First the family was lacerated by the Cuban government’s repression. Then, the sordid reality of a distant exile, where many end up dying of a badly healed nostalgia, and where those who don’t know how to care for themselves only have one option in the range of possibilities: to never come.

Would it be wroth it to investigate the history of the broken promises made to this family by the exile organizations and leaders? Of course.
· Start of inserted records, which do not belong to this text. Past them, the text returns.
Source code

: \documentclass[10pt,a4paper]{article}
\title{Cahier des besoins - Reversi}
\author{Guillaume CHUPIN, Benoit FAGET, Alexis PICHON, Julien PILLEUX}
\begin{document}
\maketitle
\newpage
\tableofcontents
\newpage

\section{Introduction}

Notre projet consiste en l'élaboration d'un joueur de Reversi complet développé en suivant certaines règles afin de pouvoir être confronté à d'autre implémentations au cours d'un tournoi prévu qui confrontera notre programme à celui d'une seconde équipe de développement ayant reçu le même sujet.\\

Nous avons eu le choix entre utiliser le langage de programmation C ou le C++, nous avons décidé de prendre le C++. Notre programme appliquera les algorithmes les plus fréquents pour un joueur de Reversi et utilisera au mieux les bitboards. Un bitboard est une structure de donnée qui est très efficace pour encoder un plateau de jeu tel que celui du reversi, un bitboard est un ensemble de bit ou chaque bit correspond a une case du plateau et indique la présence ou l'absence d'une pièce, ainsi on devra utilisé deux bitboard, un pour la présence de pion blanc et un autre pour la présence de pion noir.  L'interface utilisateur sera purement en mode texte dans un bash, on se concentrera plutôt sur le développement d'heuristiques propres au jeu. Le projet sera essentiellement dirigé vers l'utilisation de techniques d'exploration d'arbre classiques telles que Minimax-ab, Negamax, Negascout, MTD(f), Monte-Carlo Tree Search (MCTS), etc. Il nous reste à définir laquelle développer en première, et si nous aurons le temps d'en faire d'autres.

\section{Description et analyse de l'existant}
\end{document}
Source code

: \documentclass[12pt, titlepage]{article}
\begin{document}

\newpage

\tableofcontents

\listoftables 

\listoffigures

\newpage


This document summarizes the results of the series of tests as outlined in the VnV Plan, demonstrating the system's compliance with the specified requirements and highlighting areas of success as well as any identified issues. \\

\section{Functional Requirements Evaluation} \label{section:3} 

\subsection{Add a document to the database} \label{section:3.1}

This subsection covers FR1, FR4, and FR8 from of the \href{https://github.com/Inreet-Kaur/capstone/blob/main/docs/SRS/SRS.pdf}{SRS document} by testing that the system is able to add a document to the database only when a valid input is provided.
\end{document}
Not to corroborate what we already know, but to demonstrate how much these humble Cubans were lied to in order to bring more victims to Miami, at any cost.
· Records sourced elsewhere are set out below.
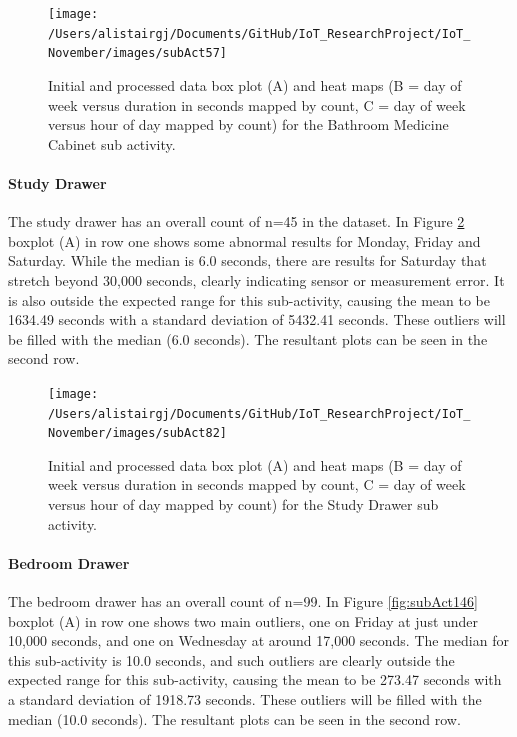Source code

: \documentclass[11pt,]{article}
\let\oldparagraph\paragraph
\renewcommand{\paragraph}[1]{\oldparagraph{#1}\mbox{}}
\begin{document}
\begin{figure}[H]

{\centering \texttt{[image: /Users/alistairgj/Documents/GitHub/IoT\_ResearchProject/IoT\_November/images/subAct57]} 

}

\caption{Initial and processed data box plot (A) and heat maps (B = day of week versus duration in seconds mapped by count, C = day of week versus hour of day mapped by count) for the Bathroom Medicine Cabinet sub activity.}\label{fig:subAct57}
\end{figure}

\hypertarget{study-drawer}{%
\paragraph{Study Drawer}\label{study-drawer}}

The study drawer has an overall count of n=45 in the dataset. In Figure
\ref{fig:subAct82} boxplot (A) in row one shows some abnormal results
for Monday, Friday and Saturday. While the median is 6.0 seconds, there
are results for Saturday that stretch beyond 30,000 seconds, clearly
indicating sensor or measurement error. It is also outside the expected
range for this sub-activity, causing the mean to be 1634.49 seconds with
a standard deviation of 5432.41 seconds. These outliers will be filled
with the median (6.0 seconds). The resultant plots can be seen in the
second row.

\begin{figure}[H]

{\centering \texttt{[image: /Users/alistairgj/Documents/GitHub/IoT\_ResearchProject/IoT\_November/images/subAct82]} 

}

\caption{Initial and processed data box plot (A) and heat maps (B = day of week versus duration in seconds mapped by count, C = day of week versus hour of day mapped by count) for the Study Drawer sub activity.}\label{fig:subAct82}
\end{figure}

\hypertarget{bedroom-drawer}{%
\paragraph{Bedroom Drawer}\label{bedroom-drawer}}

The bedroom drawer has an overall count of n=99. In Figure
\ref{fig:subAct146} boxplot (A) in row one shows two main outliers, one
on Friday at just under 10,000 seconds, and one on Wednesday at around
17,000 seconds. The median for this sub-activity is 10.0 seconds, and
such outliers are clearly outside the expected range for this
sub-activity, causing the mean to be 273.47 seconds with a standard
deviation of 1918.73 seconds. These outliers will be filled with the
median (10.0 seconds). The resultant plots can be seen in the second
row.
\end{document}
It would be worthwhile to ask who told thirteen people, with poor educations, and a woman of 65 with health problems, that they would be supported indefinitely in a city where everyone has to strive not to increase the existing 11.5% unemployment figure, and where thousands of those born here, bi-lingual, and with full knowledge of the society, cannot get jobs to support themselves, or must work as cleaners — as Reina Luise states she has had to do — in order to pay their bills.

When Reian Luisa, implored from Banes, Holguin, to change the family’s original destination from Arizona to warm and “known” Miami, she thought she knew what she was doing. That is: to arrive at the place where her comrades in the cause and pain could better help her and hers. The efforts of the Chair of the Foreign Affairs Committee of the House of Representatives, Congresswoman Ileana Ros-Lehtinen, turned her request into an immediate order.

Today, Orlando Zapata Tamayo’s mother is learning her lesson in the most difficult was possible: in free societies, not only do we enjoy inalienable rights, we also contract enormous obligations. The first and foremost: the obligation to take care of our own lives. So we live in the best part of the civilized world. So we live in the society of the United States where, hopefully I’m wrong, Reina Luisa will probably never adapt.

To all this, the crossfire. From Cuba the propaganda apparatus laughs and shows a captive people the benefits of an exile, where icons, like Reina Luisa, say they feel betrayed seven months after arriving in freedom. In Miami, too many voices begin to use words like “ungrateful” and “unfair” to name the thirteen relatives of the martyr.

How do you explain to a woman who did not choose her own destiny, who has been a victim of it; a woman lacking education, without her Santiago birthplace and her adopted Banes, without an existence beyond the excruciating pain of losing a child; how to you explain to her that now she and hers must fend for themselves, away from the television cameras, away from the headlines, without organizations or politicians now too absorbed in election year politics?

How do you make her understand that the concept of the paternalistic State, where houses “are given,” where you don’t have to pay for health care, where if you lack sugar or rice the solution is to ask to borrow from the misery of your neighbor, that all that is in the past, that in this land not only is freedom won, but, above all, responsibility for one’s own destiny.

How do you make her understand that she would be invited to speak to the Congress of the United States, that she would be invited to tell her story in Boston and Puerto Rico, but that once the narration was finished she would have to pay her own bills for electricity, cable, telephone and transportation?

No, it’s not possible. As it is not possible to return her son to her, and to return her happy and humble life in Banes from years earlier to her. Like it will not be possible to go from door to door of all those in Miami who promised her guaranteed support, and demand that they fulfill their promises.

The image of Reina Luisa Tamayo this January 31 in the Versailles restaurant, appealing to her symbolism to move the sentiments of anyone who could offer a job in consolation for her and some of her family members, seems to me a huge sadness. And I suspect that those directly responsible for this reality don’t even know what has happened today to the mother of Orlando Zapata, nor do they care.